In this episode of A.M.BestTV, at the 2018 annual A.M. Best Insurance Market Briefing – Europe in London, Greg Carter, managing director, analytics; Carlos Wong-Fupuy, senior director and Mahesh Mistry, senior director, analytics, discussed the impact of A.M. Best's 2017 rating methodology update. Click on https://www.ambest.com/v.asp?v=bcrmpanel1118 to view the entire program.
Wong-Fupuy summarized the main areas of change that A.M. Best made to its Best’s Credit Rating Methodology (BCRM) and Best’s Capital Adequacy Ratio (BCAR).
“One area was the adoption of a new BCAR model, our proprietary capital model. The other one was trying to allocate, to apportion the effects of different factors into four building blocks, basically, balance sheet strength assessment, operating performance, business profile and enterprise risk management,” said Wong-Fupuy.
Mistry highlighted how only a handful of rated companies from the Europe, Middle East and Africa (EMEA) region were impacted by the updating of BCRM.

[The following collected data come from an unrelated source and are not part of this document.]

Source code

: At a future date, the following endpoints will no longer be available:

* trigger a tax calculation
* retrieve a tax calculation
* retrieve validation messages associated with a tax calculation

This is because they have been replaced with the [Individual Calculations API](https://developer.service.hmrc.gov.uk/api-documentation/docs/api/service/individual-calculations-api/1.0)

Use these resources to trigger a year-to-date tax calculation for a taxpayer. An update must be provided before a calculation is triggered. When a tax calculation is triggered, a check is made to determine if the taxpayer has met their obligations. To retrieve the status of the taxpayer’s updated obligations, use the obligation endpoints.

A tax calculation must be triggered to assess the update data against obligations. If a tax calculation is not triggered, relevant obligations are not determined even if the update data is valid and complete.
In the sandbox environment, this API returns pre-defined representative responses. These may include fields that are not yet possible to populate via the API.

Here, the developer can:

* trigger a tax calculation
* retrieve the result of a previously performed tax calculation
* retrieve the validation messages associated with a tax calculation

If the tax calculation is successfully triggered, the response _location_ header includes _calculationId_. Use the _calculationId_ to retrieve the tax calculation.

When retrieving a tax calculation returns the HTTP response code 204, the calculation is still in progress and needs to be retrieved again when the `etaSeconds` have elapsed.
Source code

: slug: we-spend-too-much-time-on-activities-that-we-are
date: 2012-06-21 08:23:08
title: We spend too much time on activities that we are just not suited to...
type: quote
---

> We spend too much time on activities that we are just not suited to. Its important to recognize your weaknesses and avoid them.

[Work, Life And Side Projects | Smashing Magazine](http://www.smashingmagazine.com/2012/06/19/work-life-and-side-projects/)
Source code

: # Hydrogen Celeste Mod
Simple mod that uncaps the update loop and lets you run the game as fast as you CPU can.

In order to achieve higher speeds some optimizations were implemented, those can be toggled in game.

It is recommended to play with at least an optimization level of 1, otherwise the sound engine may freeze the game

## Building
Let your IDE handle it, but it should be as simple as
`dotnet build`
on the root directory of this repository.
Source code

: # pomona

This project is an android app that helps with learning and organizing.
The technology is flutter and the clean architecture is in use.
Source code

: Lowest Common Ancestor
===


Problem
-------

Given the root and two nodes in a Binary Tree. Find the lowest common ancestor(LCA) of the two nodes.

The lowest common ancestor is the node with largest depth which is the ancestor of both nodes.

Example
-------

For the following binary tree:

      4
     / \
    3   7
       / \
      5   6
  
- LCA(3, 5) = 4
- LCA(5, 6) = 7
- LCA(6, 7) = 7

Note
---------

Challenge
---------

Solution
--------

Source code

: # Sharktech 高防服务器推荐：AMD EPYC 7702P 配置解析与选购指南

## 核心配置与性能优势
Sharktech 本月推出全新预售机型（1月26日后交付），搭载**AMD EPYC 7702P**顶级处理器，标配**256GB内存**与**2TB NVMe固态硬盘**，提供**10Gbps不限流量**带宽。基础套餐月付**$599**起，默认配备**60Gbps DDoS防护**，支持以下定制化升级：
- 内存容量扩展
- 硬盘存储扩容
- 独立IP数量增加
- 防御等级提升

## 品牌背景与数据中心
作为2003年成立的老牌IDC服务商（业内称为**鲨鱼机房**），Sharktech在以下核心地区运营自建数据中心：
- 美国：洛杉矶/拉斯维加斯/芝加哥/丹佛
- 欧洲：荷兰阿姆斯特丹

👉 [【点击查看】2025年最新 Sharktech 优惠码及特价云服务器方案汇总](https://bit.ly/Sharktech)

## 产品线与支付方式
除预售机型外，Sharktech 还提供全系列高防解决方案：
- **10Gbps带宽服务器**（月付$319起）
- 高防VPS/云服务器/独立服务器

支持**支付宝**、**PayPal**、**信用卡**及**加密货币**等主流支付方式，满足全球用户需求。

“If you consider the portfolio that we operate out of EMEA…we have only had a handful of ratings placed under review as a result of the methodology change,” Mistry said. “So that was about 3% of the portfolio.” He said that of those five companies placed under review, three of them were big global reinsurers that were upgraded and two primary insurers in the Middle East were downgraded as a result of the change in criteria.
Carter said the revised methodology allowed A.M. Best to look at those companies under a different spotlight and to see them in a slightly different way. “That is what led to those rating changes,” he said, adding that companies have reacted very positively to the changes, which were aimed at bringing about greater transparency to the rating process.